**What you should do**:
Below are records; report how many of their lines contain the word "https", giving only the number.

**Source data**:
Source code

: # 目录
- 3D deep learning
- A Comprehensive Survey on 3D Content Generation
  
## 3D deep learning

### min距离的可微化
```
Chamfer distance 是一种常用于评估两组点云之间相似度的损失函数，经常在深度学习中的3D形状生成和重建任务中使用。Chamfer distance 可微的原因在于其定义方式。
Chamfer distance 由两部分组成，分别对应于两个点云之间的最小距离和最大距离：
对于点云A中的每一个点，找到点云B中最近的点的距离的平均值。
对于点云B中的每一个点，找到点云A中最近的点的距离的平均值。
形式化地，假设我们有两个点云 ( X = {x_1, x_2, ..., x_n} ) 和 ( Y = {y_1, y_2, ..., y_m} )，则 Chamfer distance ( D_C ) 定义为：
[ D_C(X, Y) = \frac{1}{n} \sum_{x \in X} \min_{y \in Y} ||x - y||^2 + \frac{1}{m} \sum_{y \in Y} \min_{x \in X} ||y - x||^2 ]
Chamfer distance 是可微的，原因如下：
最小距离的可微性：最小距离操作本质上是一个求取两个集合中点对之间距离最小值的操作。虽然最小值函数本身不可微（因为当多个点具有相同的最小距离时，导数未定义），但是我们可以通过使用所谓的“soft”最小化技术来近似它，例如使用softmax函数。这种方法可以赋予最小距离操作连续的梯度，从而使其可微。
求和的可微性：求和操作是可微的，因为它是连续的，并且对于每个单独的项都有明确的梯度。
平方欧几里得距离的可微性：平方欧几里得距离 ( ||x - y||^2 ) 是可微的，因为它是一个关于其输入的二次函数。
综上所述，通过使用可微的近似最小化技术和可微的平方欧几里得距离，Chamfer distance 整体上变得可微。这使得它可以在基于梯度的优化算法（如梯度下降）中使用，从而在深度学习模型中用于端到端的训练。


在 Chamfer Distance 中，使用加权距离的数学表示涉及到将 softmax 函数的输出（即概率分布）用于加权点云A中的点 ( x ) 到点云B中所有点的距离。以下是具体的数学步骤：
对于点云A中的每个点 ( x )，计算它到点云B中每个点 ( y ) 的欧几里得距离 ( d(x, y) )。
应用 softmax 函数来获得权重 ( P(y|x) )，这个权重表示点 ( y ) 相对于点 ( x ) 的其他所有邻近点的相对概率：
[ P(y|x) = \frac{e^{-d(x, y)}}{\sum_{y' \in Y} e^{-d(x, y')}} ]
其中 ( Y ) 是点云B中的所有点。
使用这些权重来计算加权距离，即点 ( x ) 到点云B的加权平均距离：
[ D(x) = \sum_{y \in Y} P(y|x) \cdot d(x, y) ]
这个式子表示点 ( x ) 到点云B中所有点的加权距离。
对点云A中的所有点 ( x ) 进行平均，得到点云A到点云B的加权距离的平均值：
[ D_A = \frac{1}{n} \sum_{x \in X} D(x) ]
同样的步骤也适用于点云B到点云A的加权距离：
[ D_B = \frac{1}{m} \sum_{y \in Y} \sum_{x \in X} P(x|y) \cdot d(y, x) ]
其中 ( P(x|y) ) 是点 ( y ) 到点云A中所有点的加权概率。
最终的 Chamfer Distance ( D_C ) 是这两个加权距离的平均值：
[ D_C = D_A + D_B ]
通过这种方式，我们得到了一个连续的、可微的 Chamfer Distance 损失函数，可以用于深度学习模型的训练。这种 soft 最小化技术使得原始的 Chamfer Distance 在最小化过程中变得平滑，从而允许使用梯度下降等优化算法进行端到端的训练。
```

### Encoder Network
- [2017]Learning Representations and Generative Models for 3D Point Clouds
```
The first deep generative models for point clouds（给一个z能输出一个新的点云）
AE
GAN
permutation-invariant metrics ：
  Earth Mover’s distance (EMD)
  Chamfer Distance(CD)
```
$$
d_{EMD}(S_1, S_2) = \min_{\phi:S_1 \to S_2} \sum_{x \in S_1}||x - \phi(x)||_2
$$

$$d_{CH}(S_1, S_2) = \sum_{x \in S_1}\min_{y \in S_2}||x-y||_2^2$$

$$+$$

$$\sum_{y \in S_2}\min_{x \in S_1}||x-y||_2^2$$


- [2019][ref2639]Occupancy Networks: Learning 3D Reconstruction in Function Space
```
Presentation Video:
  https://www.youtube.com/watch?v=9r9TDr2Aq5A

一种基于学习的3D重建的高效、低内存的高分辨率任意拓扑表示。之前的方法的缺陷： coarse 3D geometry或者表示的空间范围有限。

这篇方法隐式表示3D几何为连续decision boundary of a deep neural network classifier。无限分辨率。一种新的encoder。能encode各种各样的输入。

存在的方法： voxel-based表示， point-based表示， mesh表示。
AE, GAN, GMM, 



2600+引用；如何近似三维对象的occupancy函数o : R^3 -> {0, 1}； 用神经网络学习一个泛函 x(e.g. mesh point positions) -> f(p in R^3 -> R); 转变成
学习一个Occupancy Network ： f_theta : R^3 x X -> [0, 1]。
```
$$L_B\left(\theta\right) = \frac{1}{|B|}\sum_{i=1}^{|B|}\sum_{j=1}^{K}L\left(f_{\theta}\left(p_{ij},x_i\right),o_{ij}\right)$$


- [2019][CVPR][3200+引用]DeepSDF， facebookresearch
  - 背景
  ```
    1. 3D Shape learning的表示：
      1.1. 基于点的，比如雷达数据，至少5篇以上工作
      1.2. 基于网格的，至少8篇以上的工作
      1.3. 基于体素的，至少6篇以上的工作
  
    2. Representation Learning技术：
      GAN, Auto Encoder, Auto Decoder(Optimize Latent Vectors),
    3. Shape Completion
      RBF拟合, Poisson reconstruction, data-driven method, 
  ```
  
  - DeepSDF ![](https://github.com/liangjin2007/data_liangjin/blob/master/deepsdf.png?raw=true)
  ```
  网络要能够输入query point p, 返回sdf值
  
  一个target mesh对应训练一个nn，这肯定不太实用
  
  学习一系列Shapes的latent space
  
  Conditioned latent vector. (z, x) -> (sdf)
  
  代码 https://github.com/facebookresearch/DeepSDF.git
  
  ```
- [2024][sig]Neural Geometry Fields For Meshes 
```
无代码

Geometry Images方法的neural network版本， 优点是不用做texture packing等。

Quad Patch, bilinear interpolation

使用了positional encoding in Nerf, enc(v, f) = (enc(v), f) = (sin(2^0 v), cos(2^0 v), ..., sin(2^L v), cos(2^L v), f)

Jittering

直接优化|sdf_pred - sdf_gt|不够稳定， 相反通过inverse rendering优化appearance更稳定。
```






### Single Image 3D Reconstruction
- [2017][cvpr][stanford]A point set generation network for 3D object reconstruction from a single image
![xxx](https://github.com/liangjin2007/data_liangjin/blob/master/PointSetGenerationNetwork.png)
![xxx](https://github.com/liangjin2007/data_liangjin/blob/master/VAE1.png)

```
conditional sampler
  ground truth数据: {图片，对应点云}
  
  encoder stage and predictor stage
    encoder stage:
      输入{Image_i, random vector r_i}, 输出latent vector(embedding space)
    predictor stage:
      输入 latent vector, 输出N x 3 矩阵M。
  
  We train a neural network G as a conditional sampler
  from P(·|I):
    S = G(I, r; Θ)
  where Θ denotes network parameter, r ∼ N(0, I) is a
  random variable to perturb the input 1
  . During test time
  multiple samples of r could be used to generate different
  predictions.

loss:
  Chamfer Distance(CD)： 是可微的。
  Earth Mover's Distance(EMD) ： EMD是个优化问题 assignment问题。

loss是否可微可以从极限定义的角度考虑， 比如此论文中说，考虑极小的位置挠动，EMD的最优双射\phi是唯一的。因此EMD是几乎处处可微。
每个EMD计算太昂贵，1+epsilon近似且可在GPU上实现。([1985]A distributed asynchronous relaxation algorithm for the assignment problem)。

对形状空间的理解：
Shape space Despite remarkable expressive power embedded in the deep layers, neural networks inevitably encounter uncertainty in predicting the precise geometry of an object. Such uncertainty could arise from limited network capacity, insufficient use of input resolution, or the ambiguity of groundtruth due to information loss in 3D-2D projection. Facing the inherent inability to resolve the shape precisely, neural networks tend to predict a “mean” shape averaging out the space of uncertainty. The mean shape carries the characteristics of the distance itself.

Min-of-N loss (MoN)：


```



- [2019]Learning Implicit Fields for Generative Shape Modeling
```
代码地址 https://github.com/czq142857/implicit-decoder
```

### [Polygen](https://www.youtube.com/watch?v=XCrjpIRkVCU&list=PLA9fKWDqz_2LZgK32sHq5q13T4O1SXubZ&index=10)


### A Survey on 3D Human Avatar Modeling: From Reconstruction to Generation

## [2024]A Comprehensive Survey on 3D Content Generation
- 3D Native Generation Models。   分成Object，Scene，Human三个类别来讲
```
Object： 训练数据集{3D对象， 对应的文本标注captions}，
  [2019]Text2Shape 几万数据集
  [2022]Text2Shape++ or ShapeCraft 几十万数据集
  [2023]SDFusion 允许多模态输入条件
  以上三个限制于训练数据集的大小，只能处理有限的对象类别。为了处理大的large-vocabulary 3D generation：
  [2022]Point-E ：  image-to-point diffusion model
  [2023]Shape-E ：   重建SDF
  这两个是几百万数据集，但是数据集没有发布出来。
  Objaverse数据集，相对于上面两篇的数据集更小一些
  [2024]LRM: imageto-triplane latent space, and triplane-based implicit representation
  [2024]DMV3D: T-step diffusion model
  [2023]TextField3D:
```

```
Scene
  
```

**Solution for this problem**:
7